Bug here, if bind() returns -1 (all ports are in use)
Hello Vitaly, thanks for this excellent report.
Yes, current code is really not good when all ports are in use :
We now have to scan 28232 [1] times long chains of 220 sockets.
Thats very long (but at least thread is preemptable)
In the past (before patches), only one thread was allowed to run in kernel while scanning
udp port table (we had only one global lock udp_hash_lock protecting the whole udp table).
This thread was faster because it was not slowed down by other threads.
(But the rwlock we used was responsible for starvations of writers if many UDP frames
were received)
One way to solve the problem could be to use following :
1) Raising UDP_HTABLE_SIZE from 128 to 1024 to reduce average chain lengths.
2) In bind(0) algo, use rcu locking to find a possible usable port. All cpus can run in //, without
dirtying locks. Then lock the found chain and recheck port is available before using it.
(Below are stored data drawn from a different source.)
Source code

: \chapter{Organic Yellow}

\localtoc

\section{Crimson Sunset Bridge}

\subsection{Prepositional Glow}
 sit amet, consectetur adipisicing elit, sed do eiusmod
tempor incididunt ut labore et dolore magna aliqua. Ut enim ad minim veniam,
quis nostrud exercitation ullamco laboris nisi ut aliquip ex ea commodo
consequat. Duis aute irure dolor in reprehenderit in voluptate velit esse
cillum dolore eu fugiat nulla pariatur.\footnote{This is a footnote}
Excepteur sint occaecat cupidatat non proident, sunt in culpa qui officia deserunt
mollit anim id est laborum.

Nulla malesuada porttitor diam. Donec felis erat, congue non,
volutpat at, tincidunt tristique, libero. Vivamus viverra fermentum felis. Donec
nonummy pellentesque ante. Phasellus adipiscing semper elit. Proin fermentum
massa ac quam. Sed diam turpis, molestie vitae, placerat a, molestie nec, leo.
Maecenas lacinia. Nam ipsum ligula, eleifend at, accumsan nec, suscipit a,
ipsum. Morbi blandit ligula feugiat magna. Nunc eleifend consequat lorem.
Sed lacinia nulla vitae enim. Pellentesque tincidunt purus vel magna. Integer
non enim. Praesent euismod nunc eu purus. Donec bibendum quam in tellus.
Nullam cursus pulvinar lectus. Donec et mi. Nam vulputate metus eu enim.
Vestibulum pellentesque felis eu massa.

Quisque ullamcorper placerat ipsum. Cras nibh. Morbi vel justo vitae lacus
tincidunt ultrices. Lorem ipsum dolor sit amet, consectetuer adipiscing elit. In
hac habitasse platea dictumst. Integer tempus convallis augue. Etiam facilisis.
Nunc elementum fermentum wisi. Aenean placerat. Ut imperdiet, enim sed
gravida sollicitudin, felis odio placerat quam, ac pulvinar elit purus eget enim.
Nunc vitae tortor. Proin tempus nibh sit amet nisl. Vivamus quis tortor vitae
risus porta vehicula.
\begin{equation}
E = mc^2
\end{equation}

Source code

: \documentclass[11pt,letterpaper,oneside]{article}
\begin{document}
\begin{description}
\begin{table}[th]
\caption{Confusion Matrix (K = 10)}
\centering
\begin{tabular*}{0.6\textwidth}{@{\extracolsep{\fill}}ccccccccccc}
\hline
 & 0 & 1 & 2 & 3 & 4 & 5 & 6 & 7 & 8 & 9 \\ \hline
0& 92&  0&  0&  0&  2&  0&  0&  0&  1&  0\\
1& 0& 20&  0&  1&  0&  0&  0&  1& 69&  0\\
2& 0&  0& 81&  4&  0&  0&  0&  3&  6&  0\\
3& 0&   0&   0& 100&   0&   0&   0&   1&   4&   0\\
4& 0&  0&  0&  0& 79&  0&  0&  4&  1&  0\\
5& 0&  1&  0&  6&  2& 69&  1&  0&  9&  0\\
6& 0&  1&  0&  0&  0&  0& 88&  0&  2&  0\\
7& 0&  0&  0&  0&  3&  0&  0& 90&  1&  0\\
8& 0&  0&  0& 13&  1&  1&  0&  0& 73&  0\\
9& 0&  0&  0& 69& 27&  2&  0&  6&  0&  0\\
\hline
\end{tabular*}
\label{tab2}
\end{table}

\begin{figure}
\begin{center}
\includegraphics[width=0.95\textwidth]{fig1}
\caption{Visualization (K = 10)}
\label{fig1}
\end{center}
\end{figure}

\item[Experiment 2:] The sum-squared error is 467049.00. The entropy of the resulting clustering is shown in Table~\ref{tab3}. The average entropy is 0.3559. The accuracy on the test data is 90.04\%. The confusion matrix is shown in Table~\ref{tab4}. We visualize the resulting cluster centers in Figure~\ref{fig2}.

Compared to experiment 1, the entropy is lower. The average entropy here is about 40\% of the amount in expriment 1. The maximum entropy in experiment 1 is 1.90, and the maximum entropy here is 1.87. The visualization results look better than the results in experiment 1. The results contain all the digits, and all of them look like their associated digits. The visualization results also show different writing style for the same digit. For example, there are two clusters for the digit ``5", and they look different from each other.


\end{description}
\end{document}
[1] replace 28232 by your actual /proc/sys/net/ipv4/ip_local_port_range values
61000 - 32768 = 28232
I will try to code a patch before this week end.
Thanks
Note : I tried to use a mutex to force only one thread in bind(0) code but got no real speedup.
But it should help if you have a SMP machine, since only one cpu will be busy in bind(0)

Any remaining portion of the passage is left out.